WASHINGTON — President Bush invoked executive privilege yesterday to deny requests by Congress for testimony from two former aides about the firings of federal prosecutors.
The White House, however, did offer again to make former counsel Harriet Miers and one-time political director Sara Taylor available for private, off-the-record interviews.
In a letter to the heads of the House and Senate Judiciary panels, White House counsel Fred Fielding insisted that Mr. Bush was acting in good faith and refused lawmakers’ demand that the president explain the basis for invoking the privilege.
“You may be assured that the president’s assertion here comports with prior practices in similar contexts, and that it has been appropriately documented,” the letter said.
The House Judiciary Committee chairman, Rep. John Conyers, responded, “Contrary what the White House may believe, it is the Congress and the courts that will decide whether an invocation of executive privilege is valid, not the White House unilaterally.”
The exchange yesterday was the latest step in a slow-motion legal waltz between the White House and lawmakers toward eventual contempt-of-Congress citations. If neither side yields, the matter could land in federal court.
In his letter regarding subpoenas the Judiciary panels issued, Fielding said, “The president feels compelled to assert executive privilege with respect to the testimony sought from Sara M. Taylor and Harriet E. Miers.”
Mr. Fielding was responding to a 10 a.m.
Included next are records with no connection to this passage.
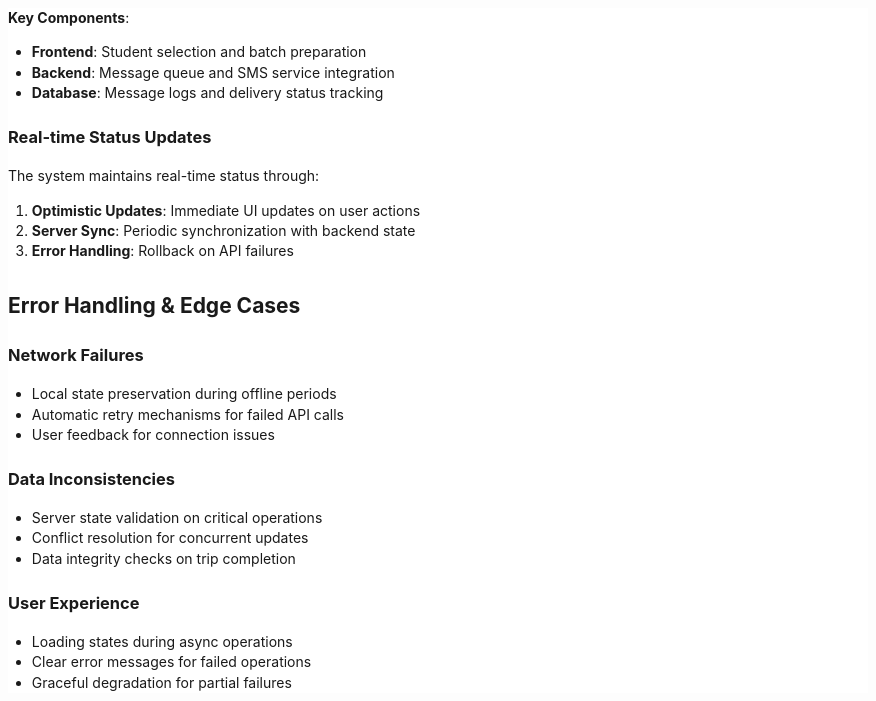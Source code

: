 **Key Components**:
- **Frontend**: Student selection and batch preparation
- **Backend**: Message queue and SMS service integration
- **Database**: Message logs and delivery status tracking

### Real-time Status Updates
The system maintains real-time status through:
1. **Optimistic Updates**: Immediate UI updates on user actions
2. **Server Sync**: Periodic synchronization with backend state
3. **Error Handling**: Rollback on API failures

## Error Handling & Edge Cases

### Network Failures
- Local state preservation during offline periods
- Automatic retry mechanisms for failed API calls
- User feedback for connection issues

### Data Inconsistencies
- Server state validation on critical operations
- Conflict resolution for concurrent updates
- Data integrity checks on trip completion

### User Experience
- Loading states during async operations
- Clear error messages for failed operations
- Graceful degradation for partial failures

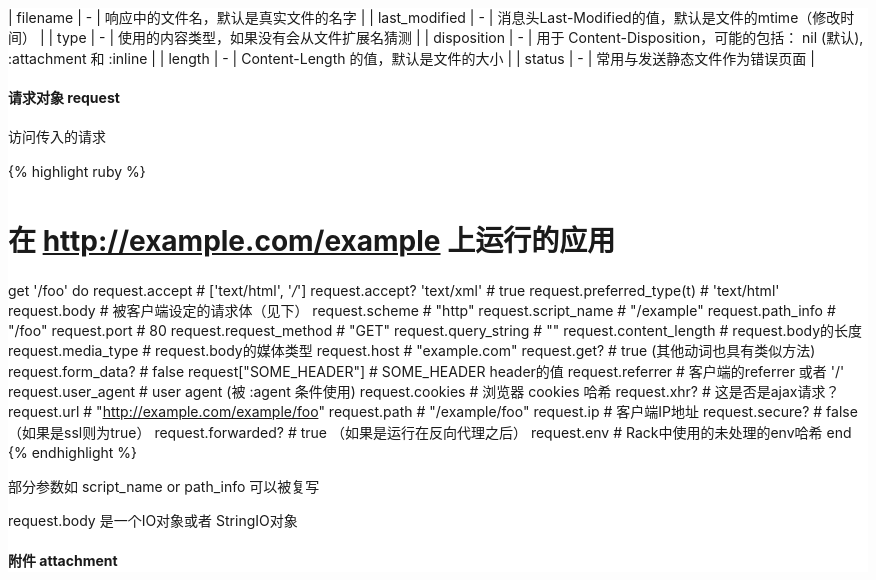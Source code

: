 | filename | - | 响应中的文件名，默认是真实文件的名字 |
| last_modified | - | 消息头Last-Modified的值，默认是文件的mtime（修改时间） |
| type | - | 使用的内容类型，如果没有会从文件扩展名猜测 |
| disposition | - | 用于 Content-Disposition，可能的包括： nil (默认), :attachment 和 :inline |
| length | - | Content-Length 的值，默认是文件的大小 |
| status | - | 常用与发送静态文件作为错误页面 | 

#### 请求对象 request

访问传入的请求

{% highlight ruby %}
# 在 http://example.com/example 上运行的应用
get '/foo' do
  request.accept              # ['text/html', '*/*']
  request.accept? 'text/xml'  # true
  request.preferred_type(t)   # 'text/html'
  request.body              # 被客户端设定的请求体（见下）
  request.scheme            # "http"
  request.script_name       # "/example"
  request.path_info         # "/foo"
  request.port              # 80
  request.request_method    # "GET"
  request.query_string      # ""
  request.content_length    # request.body的长度
  request.media_type        # request.body的媒体类型
  request.host              # "example.com"
  request.get?              # true (其他动词也具有类似方法)
  request.form_data?        # false
  request["SOME_HEADER"]    # SOME_HEADER header的值
  request.referrer          # 客户端的referrer 或者 '/'
  request.user_agent        # user agent (被 :agent 条件使用)
  request.cookies           # 浏览器 cookies 哈希
  request.xhr?              # 这是否是ajax请求？
  request.url               # "http://example.com/example/foo"
  request.path              # "/example/foo"
  request.ip                # 客户端IP地址
  request.secure?           # false（如果是ssl则为true）
  request.forwarded?        # true （如果是运行在反向代理之后）
  request.env               # Rack中使用的未处理的env哈希
end
{% endhighlight %}

部分参数如 script_name or path_info 可以被复写

request.body 是一个IO对象或者 StringIO对象

#### 附件 attachment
EDT deadline set by the Democratic chairmen, Senator Leahy of Vermont and Mr. Conyers of Michigan, for the White House to explain it’s privilege claim, prove that the president personally invoked it and provide logs of which documents were being withheld.
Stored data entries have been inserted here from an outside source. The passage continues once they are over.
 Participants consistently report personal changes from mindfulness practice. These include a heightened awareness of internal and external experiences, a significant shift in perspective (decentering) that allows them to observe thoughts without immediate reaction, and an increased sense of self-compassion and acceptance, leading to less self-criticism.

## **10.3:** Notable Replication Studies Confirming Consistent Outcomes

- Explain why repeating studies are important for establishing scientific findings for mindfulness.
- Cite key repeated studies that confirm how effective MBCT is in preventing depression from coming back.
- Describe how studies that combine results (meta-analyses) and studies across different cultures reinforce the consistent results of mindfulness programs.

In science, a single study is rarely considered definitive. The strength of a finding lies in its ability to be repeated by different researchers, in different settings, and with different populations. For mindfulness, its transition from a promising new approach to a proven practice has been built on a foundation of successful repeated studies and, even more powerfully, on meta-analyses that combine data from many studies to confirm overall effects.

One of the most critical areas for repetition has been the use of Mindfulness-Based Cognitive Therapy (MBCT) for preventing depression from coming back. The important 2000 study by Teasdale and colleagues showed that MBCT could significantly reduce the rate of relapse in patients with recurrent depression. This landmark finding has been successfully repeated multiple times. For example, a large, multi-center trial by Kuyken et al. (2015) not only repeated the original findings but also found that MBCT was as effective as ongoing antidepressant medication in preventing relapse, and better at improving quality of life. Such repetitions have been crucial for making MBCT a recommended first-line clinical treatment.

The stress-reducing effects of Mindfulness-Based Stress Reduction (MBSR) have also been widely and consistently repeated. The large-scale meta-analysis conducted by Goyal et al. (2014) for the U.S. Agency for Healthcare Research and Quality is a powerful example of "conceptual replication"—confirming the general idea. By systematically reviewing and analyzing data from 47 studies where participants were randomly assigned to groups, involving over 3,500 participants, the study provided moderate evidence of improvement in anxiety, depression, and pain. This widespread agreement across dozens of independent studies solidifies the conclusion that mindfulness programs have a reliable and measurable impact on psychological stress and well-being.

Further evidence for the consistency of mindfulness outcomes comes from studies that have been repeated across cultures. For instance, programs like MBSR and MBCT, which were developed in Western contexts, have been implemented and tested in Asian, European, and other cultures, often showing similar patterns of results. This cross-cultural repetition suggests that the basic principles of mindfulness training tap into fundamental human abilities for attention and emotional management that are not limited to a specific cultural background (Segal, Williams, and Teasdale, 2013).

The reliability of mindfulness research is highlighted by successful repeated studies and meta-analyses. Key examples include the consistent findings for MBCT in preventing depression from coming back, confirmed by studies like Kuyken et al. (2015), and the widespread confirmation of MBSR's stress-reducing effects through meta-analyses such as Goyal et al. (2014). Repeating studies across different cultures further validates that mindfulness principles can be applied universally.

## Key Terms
As expected, Mr. Fielding refused to comply. He said he was acting at Mr. Bush’s direction, and he complained that the committees had decided to enforce the subpoenas whether or not the White House complied.
“The committees have already prejudged the question, regardless of the production of any privilege log,” Mr. Fielding wrote. “In such circumstances, we will not be undertaking such a project, even as a further accommodation.”
Mr. Leahy also questioned the explanation.
“I have to wonder if the White House’s refusal to provide a detailed basis for this executive privilege claim has more to do with its inability to craft an effective one,” he said in a statement.